Re: Blank Nodes and SPARQL

That '!' is a forward path in n3 and :s!:p can be used to identify
a blank node
e.g. in the triple :s :p _:x that _:x can be written as :s!:p

When :p is an owl:FunctionalProperty :s!:p stands for one resource
(I make quite some use of that to work with functional terms but
then the :s is mostly a rdf List)

-- 
Jos De Roo, AGFA http://www.agfa.com/w3c/jdroo/




Kendall Clark <kendall@monkeyfist.com>
Sent by: public-rdf-dawg-request@w3.org
11/07/2005 21:06
Please respond to kendall

 
        To:     Dan Connolly <connolly@w3.org>
        cc:     DAWG Mailing List <public-rdf-dawg@w3.org>, Ron Alford <ronwalf@umd.edu>, 
"Seaborne, Andy" <andy.seaborne@hp.com>, "Eric Prud'hommeaux" 
<eric@w3.org>, public-rdf-dawg-comments@w3.org, Amy Alford 
<aloomis@glue.umd.edu>, (bcc: Jos De_Roo/AMDUS/MOR/Agfa-NV/BE/BAYER)
        Subject:        Re: Blank Nodes and SPARQL



On Mon, Jul 11, 2005 at 01:46:46PM -0500, Dan Connolly wrote:

> > Care to say why you claim that it doesn't make sense?
> 
> I don't understand the proposal. I don't understand how
> to relate it to what I know about logic and query languages
> (nor our charter, nor web architecture).
> These _!:foo things look like logical constants, to me;
> i.e. like URIs. But you say they're different. I don't
> understand how, except that the scope of _!:foo is
> private to a conversation between a client and a server
> (which seems to break webarch rule #1
>  http://www.w3.org/TR/webarch/#pr-use-uris ).
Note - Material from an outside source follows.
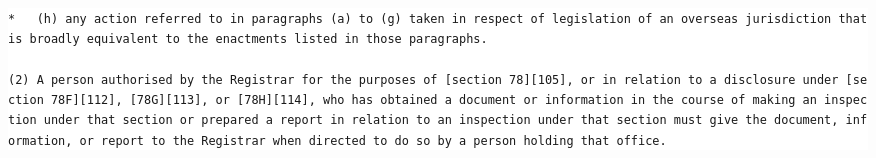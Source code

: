     *   (h) any action referred to in paragraphs (a) to (g) taken in respect of legislation of an overseas jurisdiction that is broadly equivalent to the enactments listed in those paragraphs.
    
    (2) A person authorised by the Registrar for the purposes of [section 78][105], or in relation to a disclosure under [section 78F][112], [78G][113], or [78H][114], who has obtained a document or information in the course of making an inspection under that section or prepared a report in relation to an inspection under that section must give the document, information, or report to the Registrar when directed to do so by a person holding that office.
There are violations of #pr-use-uris hereabouts, but I don't think this
solution is one of them. (It may respond to them, it may reflect them, but 
I
don't believe it *is* one of them...) Someone should yell at the FOAF & 
OWL
people about their violations of #pr-use-uris, which happen to make SPARQL
harder than it should be, IMO.

I'm curious why or how OWL-DL got past the relevant W3C review process 
when
it seems to clearly mandate violation of #pr-use-uris. (Well, according to
one reading of webarch.) And given that that is the state of the world and
the specs as we find them, would we be overly restricting ourselves by not
recognizing this systematic violation?

It's a bit of a crap situation we've inherited, and that stinks. Again, 
IMO.

Thanks for putting yr objections on record. I think they express a
defensible position, though I think there are other ones as well.